Dass Milchviehbetriebe die Kälber kurz nach der Geburt von ihren Müttern trennen, wird in der Gesellschaft zunehmend kritisiert. Daher, und weil sie von der artgerechteren Haltung überzeugt sind, ziehen immer mehr Bio-Betriebe Milchkühe und Kälber gemeinsam auf. Wir erklären, wie die kuhgebundene Kälberaufzucht funktioniert und wo Sie die Milch kaufen können.

Trennung von Kuh und Kalb

Um Milch zu geben, müssen Kühe Kälber zur Welt bringen. Diese bleiben in modernen Milchviehbetrieben meist nur wenige Stunden bei der Mutter. Danach werden sie in einem speziellen Aufzuchtbereich mit anderen Kälbern untergebracht und bekommen Vollmilch vom Betrieb oder zugekauften Milchaustauscher – ein Milchpulver, das in warmes Wasser eingerührt wird – über einen Tränke-Eimer.

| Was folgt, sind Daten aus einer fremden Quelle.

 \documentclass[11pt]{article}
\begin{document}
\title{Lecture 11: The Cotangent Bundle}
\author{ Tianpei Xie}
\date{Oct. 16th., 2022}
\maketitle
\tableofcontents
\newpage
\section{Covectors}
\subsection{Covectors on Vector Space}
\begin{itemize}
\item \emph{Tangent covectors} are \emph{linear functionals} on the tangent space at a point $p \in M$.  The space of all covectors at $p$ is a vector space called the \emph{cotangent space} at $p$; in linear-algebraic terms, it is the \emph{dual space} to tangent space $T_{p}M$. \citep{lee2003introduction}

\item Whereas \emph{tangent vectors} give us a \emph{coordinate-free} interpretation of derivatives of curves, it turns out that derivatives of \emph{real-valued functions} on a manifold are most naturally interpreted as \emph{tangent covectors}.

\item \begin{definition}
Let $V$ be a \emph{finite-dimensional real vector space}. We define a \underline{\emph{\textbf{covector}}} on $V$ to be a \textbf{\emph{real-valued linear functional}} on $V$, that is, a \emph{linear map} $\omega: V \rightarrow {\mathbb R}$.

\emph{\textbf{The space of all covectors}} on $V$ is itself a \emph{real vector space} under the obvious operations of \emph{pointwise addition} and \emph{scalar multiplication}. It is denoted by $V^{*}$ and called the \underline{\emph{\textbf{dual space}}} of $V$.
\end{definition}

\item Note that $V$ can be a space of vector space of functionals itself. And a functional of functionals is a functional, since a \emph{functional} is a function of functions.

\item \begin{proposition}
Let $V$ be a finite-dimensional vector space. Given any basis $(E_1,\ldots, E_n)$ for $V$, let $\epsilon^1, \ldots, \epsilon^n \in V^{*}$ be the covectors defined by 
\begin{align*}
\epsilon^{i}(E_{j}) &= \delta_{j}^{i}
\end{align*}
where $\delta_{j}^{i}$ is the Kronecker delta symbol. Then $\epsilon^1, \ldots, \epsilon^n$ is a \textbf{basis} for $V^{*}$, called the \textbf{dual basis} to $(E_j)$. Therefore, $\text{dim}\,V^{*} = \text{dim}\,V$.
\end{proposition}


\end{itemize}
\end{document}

Die frühe Trennung von Kuh und Kalb hat verschiedene Gründe. So sind die Abläufe beim Melken viel unkomplizierter, wenn die Kälber nicht dabei sind. Auch die bessere Hygiene ist ein Argument. Außerdem führt eine spätere Trennung zu Stress bei allen Beteiligten, wenn sich die Beziehung zwischen Kuh und Kalb erst einmal vertieft hat. Das wichtigste Argument aus Sicht der Milchviehbetriebe ist aber wohl die Wirtschaftlichkeit: Wenn Kälber rund um die Uhr mit ihren Müttern zusammen sind, bekommen sie die Milch, die eigentlich verkauft werden könnte.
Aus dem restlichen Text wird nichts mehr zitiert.